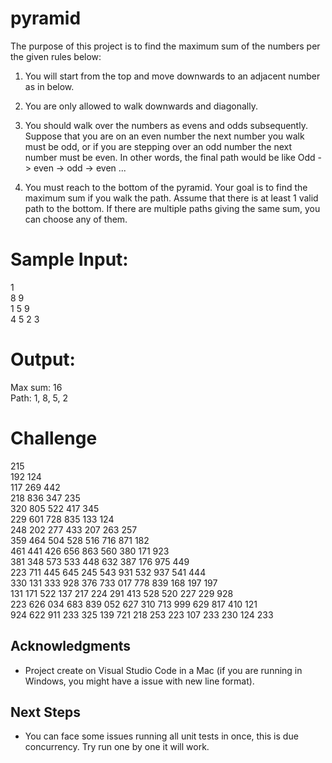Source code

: # pyramid

The purpose of this project is to find the maximum sum of the numbers per the given rules below:

1. You will start from the top and move downwards to an adjacent number as in below.

2. You are only allowed to walk downwards and diagonally.

3. You should walk over the numbers as evens and odds subsequently. Suppose that you are on an even
number the next number you walk must be odd, or if you are stepping over an odd number the next
number must be even. In other words, the final path would be like
Odd -> even -> odd -> even ...

4. You must reach to the bottom of the pyramid.
Your goal is to find the maximum sum if you walk the path. Assume that there is at least 1 valid path to
the bottom. If there are multiple paths giving the same sum, you can choose any of them.

# Sample Input:
1 <br />
8 9 <br />
1 5 9 <br />
4 5 2 3 <br />

# Output:
Max sum: 16  <br />
Path: 1, 8, 5, 2

# Challenge 
215 <br />
192 124 <br />
117 269 442 <br />
218 836 347 235 <br />
320 805 522 417 345 <br />
229 601 728 835 133 124 <br />
248 202 277 433 207 263 257 <br />
359 464 504 528 516 716 871 182 <br />
461 441 426 656 863 560 380 171 923 <br />
381 348 573 533 448 632 387 176 975 449 <br />
223 711 445 645 245 543 931 532 937 541 444 <br />
330 131 333 928 376 733 017 778 839 168 197 197 <br />
131 171 522 137 217 224 291 413 528 520 227 229 928 <br />
223 626 034 683 839 052 627 310 713 999 629 817 410 121 <br />
924 622 911 233 325 139 721 218 253 223 107 233 230 124 233 <br />


## Acknowledgments

* Project create on Visual Studio Code in a Mac (if you are running in Windows, you might have a issue with new line format).

## Next Steps 
* You can face some issues running all unit tests in once, this is due concurrency. Try run one by one it will work.
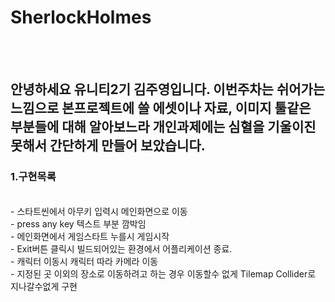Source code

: # SherlockHolmes
</br></br> 
## 안녕하세요 유니티2기 김주영입니다. 이번주차는 쉬어가는 느낌으로 본프로젝트에 쓸 에셋이나 자료, 이미지 툴같은 부분들에 대해 알아보느라 개인과제에는 심혈을 기울이진 못해서 간단하게 만들어 보았습니다. 
### 1.구현목록
</br>
- 스타트씬에서 아무키 입력시 메인화면으로 이동</br>
- press any key 텍스트 부분 깜박임</br>
- 메인화면에서 게임스타트 누를시 게임시작</br>
- Exit버튼 클릭시 빌드되어있는 환경에서 어플리케이션 종료.</br>
- 캐릭터 이동시 캐릭터 따라 카메라 이동</br>
- 지정된 곳 이외의 장소로 이동하려고 하는 경우 이동할수 없게 Tilemap Collider로 지나갈수없게 구현 </br>

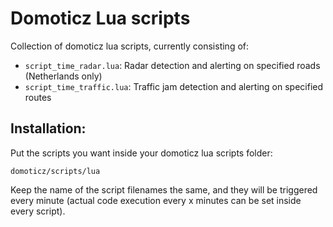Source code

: # Domoticz Lua scripts
Collection of domoticz lua scripts, currently consisting of:

- `script_time_radar.lua`: Radar detection and alerting on specified roads (Netherlands only)
- `script_time_traffic.lua`: Traffic jam detection and alerting on specified routes


## Installation:
Put the scripts you want inside your domoticz lua scripts folder:

`domoticz/scripts/lua`

Keep the name of the script filenames the same, and they will be 
triggered every minute (actual code execution every x minutes can 
be set inside every script).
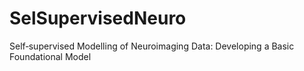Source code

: # SelSupervisedNeuro
Self‑supervised Modelling of Neuroimaging Data: Developing a Basic Foundational Model
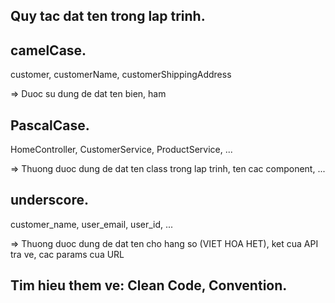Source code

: ## Quy tac dat ten trong lap trinh.

## camelCase.

customer, customerName, customerShippingAddress

=> Duoc su dung de dat ten bien, ham

## PascalCase.

HomeController, CustomerService, ProductService, ...

=> Thuong duoc dung de dat ten class trong lap trinh, ten cac component, ...

## underscore.

customer_name, user_email, user_id, ...

=> Thuong duoc dung de dat ten cho hang so (VIET HOA HET), ket cua API tra ve, cac params cua URL

## Tim hieu them ve: Clean Code, Convention.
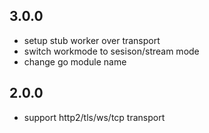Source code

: ## 3.0.0

- setup stub worker over transport
- switch workmode to sesison/stream mode
- change go module name

## 2.0.0

- support http2/tls/ws/tcp transport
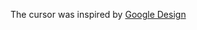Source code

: The cursor was inspired by [Google Design](https://design.google/library/lexend-readability)


<!-- Make a popup with all the row info laid out nicely for viewing  -->
<!-- Presents, toggle for favorite, birthday, name -->
<!-- Sort by month and day -->
<!-- Toggle for calendar view -->
<!-- Choose presents from drop down with each drop down item attached to svg image -->
<!-- Age -->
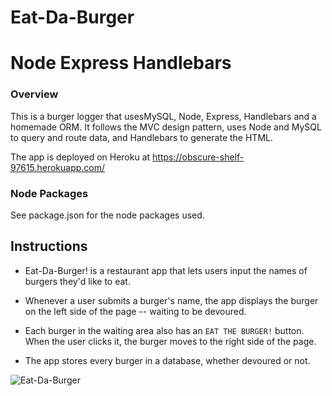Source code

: # Eat-Da-Burger

# Node Express Handlebars

### Overview

This is  a burger logger that usesMySQL, Node, Express, Handlebars and a homemade ORM. It follows the MVC design pattern, uses Node and MySQL to query and route data, and Handlebars to generate the HTML.

The app is deployed on Heroku at https://obscure-shelf-97615.herokuapp.com/


### Node Packages
See package.json for the node packages used.

## Instructions

* Eat-Da-Burger! is a restaurant app that lets users input the names of burgers they'd like to eat.

* Whenever a user submits a burger's name, the app displays the burger on the left side of the page -- waiting to be devoured.

* Each burger in the waiting area also has an `EAT THE BURGER!` button. When the user clicks it, the burger moves to the right side of the page.

* The app stores every burger in a database, whether devoured or not.

![Eat-Da-Burger](assets/images/demo.PNG)








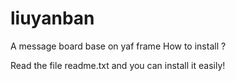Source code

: liuyanban
=========

A message board base on yaf frame
 How to install ?
 
 Read the file readme.txt and you can install it easily!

» **Brief**
What is the number of lines in the listing that contain the string "even"? Give it alone.

» **Answer section**
3